Data Mining includes the processes of:
- Loading in data
- Reformatting it as necessary to create desired columns of data, deal with missing/corrupted data values, convert certain columns to different data types as necessary, standardizing various columns and more
- Exploratory analysis of the data (data visualizations of relationships between variables or frequencies of variables, analyze if the variables in the dataset are correlated, etc.)
- Analysis of the data types and the overall data set and deciding on a model to fit data as well as choosing what variable what we are trying to predict (if we haven't already)
- Fit a model and look at residuals of the model; see if there are influential points that are worth removing
- Try other models as necessary
- Tune parameters of the model as necessary
- Draw conclusions
In this repo I will touch on my homeworks and section work but the main focus will be on the final project.
In the homeworks I practice the various data mining methods used in class from Principal Component Analysis to Support Vector Machines and more.

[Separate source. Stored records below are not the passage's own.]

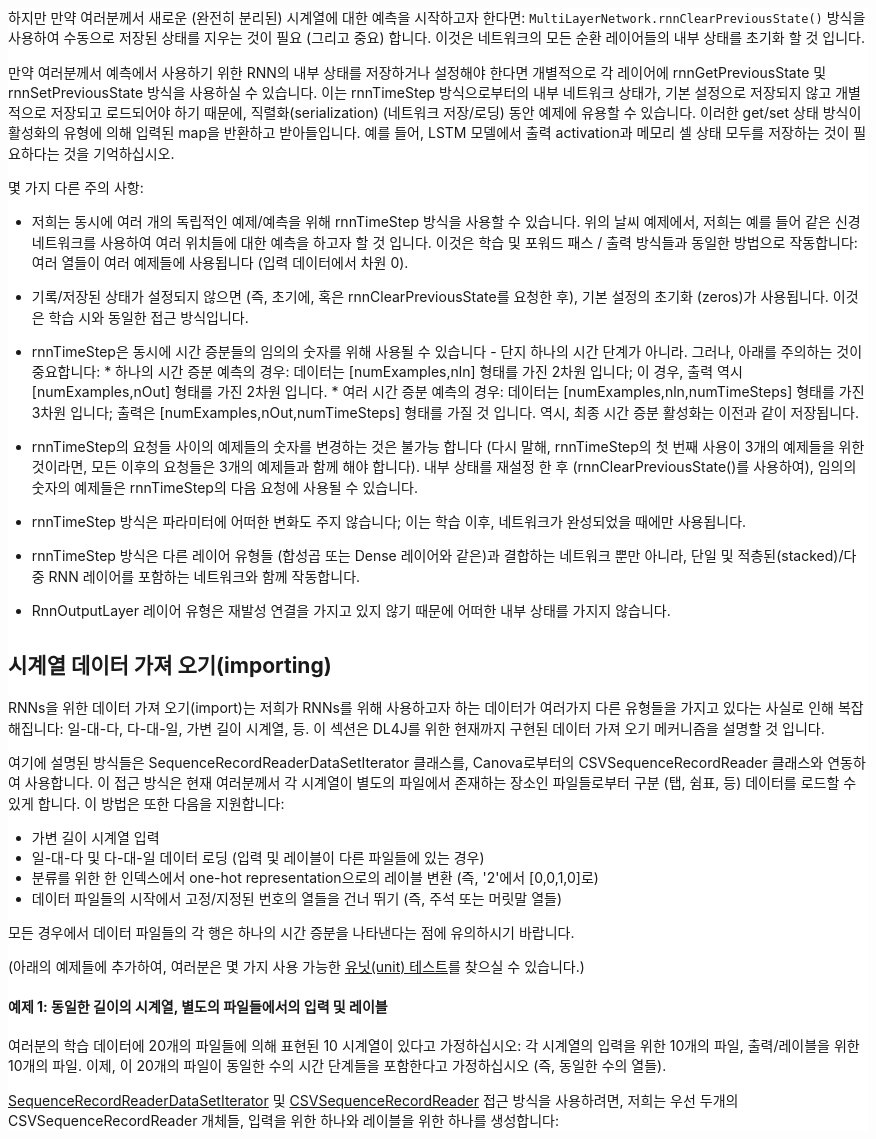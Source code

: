 하지만 만약 여러분께서 새로운 (완전히 분리된) 시계열에 대한 예측을 시작하고자 한다면: `MultiLayerNetwork.rnnClearPreviousState()` 방식을 사용하여 수동으로 저장된 상태를 지우는 것이 필요 (그리고 중요) 합니다. 이것은 네트워크의 모든 순환 레이어들의 내부 상태를 초기화 할 것 입니다.

만약 여러분께서 예측에서 사용하기 위한 RNN의 내부 상태를 저장하거나 설정해야 한다면 개별적으로 각 레이어에 rnnGetPreviousState 및 rnnSetPreviousState 방식을 사용하실 수 있습니다. 이는 rnnTimeStep 방식으로부터의 내부 네트워크 상태가, 기본 설정으로 저장되지 않고 개별적으로 저장되고 로드되어야 하기 때문에, 직렬화(serialization) (네트워크 저장/로딩) 동안 예제에 유용할 수 있습니다. 이러한 get/set 상태 방식이 활성화의 유형에 의해 입력된 map을 반환하고 받아들입니다. 예를 들어, LSTM 모델에서 출력 activation과 메모리 셀 상태 모두를 저장하는 것이 필요하다는 것을 기억하십시오.

몇 가지 다른 주의 사항:

* 저희는 동시에 여러 개의 독립적인 예제/예측을 위해 rnnTimeStep 방식을 사용할 수 있습니다. 위의 날씨 예제에서, 저희는 예를 들어 같은 신경 네트워크를 사용하여 여러 위치들에 대한 예측을 하고자 할 것 입니다. 이것은 학습 및 포워드 패스 / 출력 방식들과 동일한 방법으로 작동합니다: 여러 열들이 여러 예제들에 사용됩니다 (입력 데이터에서 차원 0).
* 기록/저장된 상태가 설정되지 않으면 (즉, 초기에, 혹은 rnnClearPreviousState를 요청한 후), 기본 설정의 초기화 (zeros)가 사용됩니다. 이것은 학습 시와 동일한 접근 방식입니다.
* rnnTimeStep은 동시에 시간 증분들의 임의의 숫자를 위해 사용될 수 있습니다 - 단지 하나의 시간 단계가 아니라. 그러나, 아래를 주의하는 것이 중요합니다:
		* 하나의 시간 증분 예측의 경우: 데이터는 [numExamples,nln] 형태를 가진 2차원 입니다; 이 경우, 출력 역시 [numExamples,nOut] 형태를 가진 2차원 입니다.
		* 여러 시간 증분 예측의 경우: 데이터는 [numExamples,nln,numTimeSteps] 형태를 가진 3차원 입니다; 출력은 [numExamples,nOut,numTimeSteps] 형태를 가질 것 입니다. 역시, 최종 시간 증분 활성화는 이전과 같이 저장됩니다.

* rnnTimeStep의 요청들 사이의 예제들의 숫자를 변경하는 것은 불가능 합니다 (다시 말해, rnnTimeStep의 첫 번째 사용이 3개의 예제들을 위한 것이라면, 모든 이후의 요청들은 3개의 예제들과 함께 해야 합니다). 내부 상태를 재설정 한 후 (rnnClearPreviousState()를 사용하여), 임의의 숫자의 예제들은 rnnTimeStep의 다음 요청에 사용될 수 있습니다.
* rnnTimeStep 방식은 파라미터에 어떠한 변화도 주지 않습니다; 이는 학습 이후, 네트워크가 완성되었을 때에만 사용됩니다.
* rnnTimeStep 방식은 다른 레이어 유형들 (합성곱 또는 Dense 레이어와 같은)과 결합하는 네트워크 뿐만 아니라, 단일 및 적층된(stacked)/다중 RNN 레이어를 포함하는 네트워크와 함께 작동합니다.
* RnnOutputLayer 레이어 유형은 재발성 연결을 가지고 있지 않기 때문에 어떠한 내부 상태를 가지지 않습니다.

## <a name="data">시계열 데이터 가져 오기(importing)</a>

RNNs을 위한 데이터 가져 오기(import)는 저희가 RNNs를 위해 사용하고자 하는 데이터가 여러가지 다른 유형들을 가지고 있다는 사실로 인해 복잡해집니다: 일-대-다, 다-대-일, 가변 길이 시계열, 등. 이 섹션은 DL4J를 위한 현재까지 구현된 데이터 가져 오기 메커니즘을 설명할 것 입니다.

여기에 설명된 방식들은 SequenceRecordReaderDataSetIterator 클래스를, Canova로부터의 CSVSequenceRecordReader 클래스와 연동하여 사용합니다. 이 접근 방식은 현재 여러분께서 각 시계열이 별도의 파일에서 존재하는 장소인 파일들로부터 구분 (탭, 쉼표, 등) 데이터를 로드할 수 있게 합니다. 이 방법은 또한 다음을 지원합니다:

* 가변 길이 시계열 입력
* 일-대-다 및 다-대-일 데이터 로딩 (입력 및 레이블이 다른 파일들에 있는 경우)
* 분류를 위한 한 인덱스에서 one-hot representation으로의 레이블 변환 (즉, '2'에서 [0,0,1,0]로)
* 데이터 파일들의 시작에서 고정/지정된 번호의 열들을 건너 뛰기 (즉, 주석 또는 머릿말 열들)

모든 경우에서 데이터 파일들의 각 행은 하나의 시간 증분을 나타낸다는 점에 유의하시기 바랍니다.

(아래의 예제들에 추가하여, 여러분은 몇 가지 사용 가능한 [유닛(unit)  테스트](https://github.com/deeplearning4j/deeplearning4j/blob/master/deeplearning4j-core/src/test/java/org/deeplearning4j/datasets/canova/RecordReaderDataSetiteratorTest.java)를 찾으실 수 있습니다.)

#### 예제 1: 동일한 길이의 시계열, 별도의 파일들에서의 입력 및 레이블

여러분의 학습 데이터에 20개의 파일들에 의해 표현된 10 시계열이 있다고 가정하십시오: 각 시계열의 입력을 위한 10개의 파일, 출력/레이블을 위한 10개의 파일. 이제, 이 20개의 파일이 동일한 수의 시간 단계들을 포함한다고 가정하십시오 (즉, 동일한 수의 열들).

[SequenceRecordReaderDataSetIterator](https://github.com/deeplearning4j/deeplearning4j/blob/master/deeplearning4j-core/src/main/java/org/deeplearning4j/datasets/canova/SequenceRecordReaderDataSetIterator.java) 및 [CSVSequenceRecordReader](https://github.com/deeplearning4j/Canova/blob/master/canova-api/src/main/java/org/canova/api/records/reader/impl/CSVSequenceRecordReader.java) 접근 방식을 사용하려면, 저희는 우선 두개의 CSVSequenceRecordReader 개체들, 입력을 위한 하나와 레이블을 위한 하나를 생성합니다:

Here we practice some work in sections on classwork.
For my final project, I took a "Student Alcohol Consumption" dataset and attempted to predict student final grades as a function of many other indicators (time to school, parent income, alcohol consumption, and more).
What ended up happening was that the midway grades were extremely influential in the final model and ended up explaining most of the variance. Removing the midway grade ended up with a weak predictive model. Thus, I left the midway grade in the model and concluded that this dataset simply did not have the potential to give good insights.